Here at Mosaic, we often cover recent archaeological discoveries in Israel, which can be quite astonishing. But I’ve also learned to be a little weary of breathlessly described artifacts that sound a bit too good to be true. That was my instinct a year ago with the discovery of an ancient miniature tablet thought to be inscribed with Hebrew curses evoking the biblical name of God. A new study throws some cold water on the find’s significance, writes Nathan Steinmeyer:
The “tablet” is a piece of folded lead, measuring less than one inch square. Found during sifting of previously excavated soil taken from the West Bank site of Mount Ebal near Nablus, the tiny piece of lead was said to include a 48-letter inscription. . . . According to Amihai Mazar, professor emeritus of archaeology at the Hebrew University of Jerusalem, the lead tablet is likely nothing more than a common fishing-net weight.

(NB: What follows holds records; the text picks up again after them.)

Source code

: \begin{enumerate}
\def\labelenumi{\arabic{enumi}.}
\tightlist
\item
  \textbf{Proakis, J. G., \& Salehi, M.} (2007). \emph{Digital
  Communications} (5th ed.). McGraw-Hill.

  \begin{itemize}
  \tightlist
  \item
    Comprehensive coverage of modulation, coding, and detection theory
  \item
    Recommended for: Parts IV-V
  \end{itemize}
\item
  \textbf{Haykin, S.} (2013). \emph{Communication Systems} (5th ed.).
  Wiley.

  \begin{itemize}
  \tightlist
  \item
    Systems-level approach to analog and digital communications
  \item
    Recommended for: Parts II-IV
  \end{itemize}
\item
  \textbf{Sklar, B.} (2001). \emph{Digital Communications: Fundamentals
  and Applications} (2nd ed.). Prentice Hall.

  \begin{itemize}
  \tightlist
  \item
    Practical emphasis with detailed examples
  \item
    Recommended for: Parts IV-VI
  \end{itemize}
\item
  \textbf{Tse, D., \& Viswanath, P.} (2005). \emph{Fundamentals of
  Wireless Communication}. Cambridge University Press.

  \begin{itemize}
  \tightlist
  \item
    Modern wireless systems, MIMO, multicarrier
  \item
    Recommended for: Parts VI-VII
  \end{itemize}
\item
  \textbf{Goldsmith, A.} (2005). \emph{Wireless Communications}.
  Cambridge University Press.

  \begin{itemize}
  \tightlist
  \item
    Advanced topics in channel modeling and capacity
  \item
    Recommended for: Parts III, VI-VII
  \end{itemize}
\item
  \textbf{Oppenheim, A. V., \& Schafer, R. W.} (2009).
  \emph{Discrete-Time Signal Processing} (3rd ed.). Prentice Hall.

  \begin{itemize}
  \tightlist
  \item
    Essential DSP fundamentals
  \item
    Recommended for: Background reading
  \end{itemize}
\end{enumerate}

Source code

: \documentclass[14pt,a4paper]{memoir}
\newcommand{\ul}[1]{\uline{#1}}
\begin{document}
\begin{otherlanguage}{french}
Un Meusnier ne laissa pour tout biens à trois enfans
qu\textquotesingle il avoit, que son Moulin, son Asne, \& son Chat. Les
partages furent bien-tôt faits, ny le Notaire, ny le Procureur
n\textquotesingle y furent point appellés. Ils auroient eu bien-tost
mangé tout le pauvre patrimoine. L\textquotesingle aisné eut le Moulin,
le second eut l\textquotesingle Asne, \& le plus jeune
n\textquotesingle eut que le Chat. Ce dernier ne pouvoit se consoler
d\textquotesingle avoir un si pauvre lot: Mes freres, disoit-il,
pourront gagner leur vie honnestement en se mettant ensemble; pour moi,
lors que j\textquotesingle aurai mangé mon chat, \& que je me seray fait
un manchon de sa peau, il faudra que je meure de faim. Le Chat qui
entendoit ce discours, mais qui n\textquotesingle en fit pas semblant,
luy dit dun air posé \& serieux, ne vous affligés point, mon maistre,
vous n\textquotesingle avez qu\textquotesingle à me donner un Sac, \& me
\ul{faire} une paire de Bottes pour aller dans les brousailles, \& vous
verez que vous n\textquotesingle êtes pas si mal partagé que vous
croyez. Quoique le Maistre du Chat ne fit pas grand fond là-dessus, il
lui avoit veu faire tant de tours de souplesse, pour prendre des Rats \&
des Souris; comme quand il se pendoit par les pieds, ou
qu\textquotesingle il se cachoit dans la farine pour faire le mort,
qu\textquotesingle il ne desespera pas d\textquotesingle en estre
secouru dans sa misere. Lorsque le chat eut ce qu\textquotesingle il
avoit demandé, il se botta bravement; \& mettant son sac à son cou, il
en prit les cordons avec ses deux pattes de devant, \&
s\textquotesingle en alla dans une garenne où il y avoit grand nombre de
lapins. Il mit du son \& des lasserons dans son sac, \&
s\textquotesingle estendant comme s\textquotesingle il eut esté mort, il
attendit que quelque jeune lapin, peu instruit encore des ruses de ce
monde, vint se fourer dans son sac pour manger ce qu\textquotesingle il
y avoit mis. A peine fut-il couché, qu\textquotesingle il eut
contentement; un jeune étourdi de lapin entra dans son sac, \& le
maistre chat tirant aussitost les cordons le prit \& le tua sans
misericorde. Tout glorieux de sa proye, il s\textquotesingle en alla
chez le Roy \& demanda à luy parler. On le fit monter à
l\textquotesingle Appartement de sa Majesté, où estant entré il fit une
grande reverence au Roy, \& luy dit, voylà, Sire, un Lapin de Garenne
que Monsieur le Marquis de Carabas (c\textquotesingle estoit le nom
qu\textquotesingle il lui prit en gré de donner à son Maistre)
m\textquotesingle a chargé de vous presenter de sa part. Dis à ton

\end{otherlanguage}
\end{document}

Such objects were widely used in the ancient Mediterranean and were frequently made from lead during the Late Bronze Age II (ca. 1400–1200 BCE), the period to which the Mount Ebal tablet supposedly dates.
Although it remains uncertain how a fishing implement would have ended up in the rugged central hill country of the southern Levant, many such weights have been uncovered in funerary contexts, suggesting they could have a ritual and symbolic as well as practical function.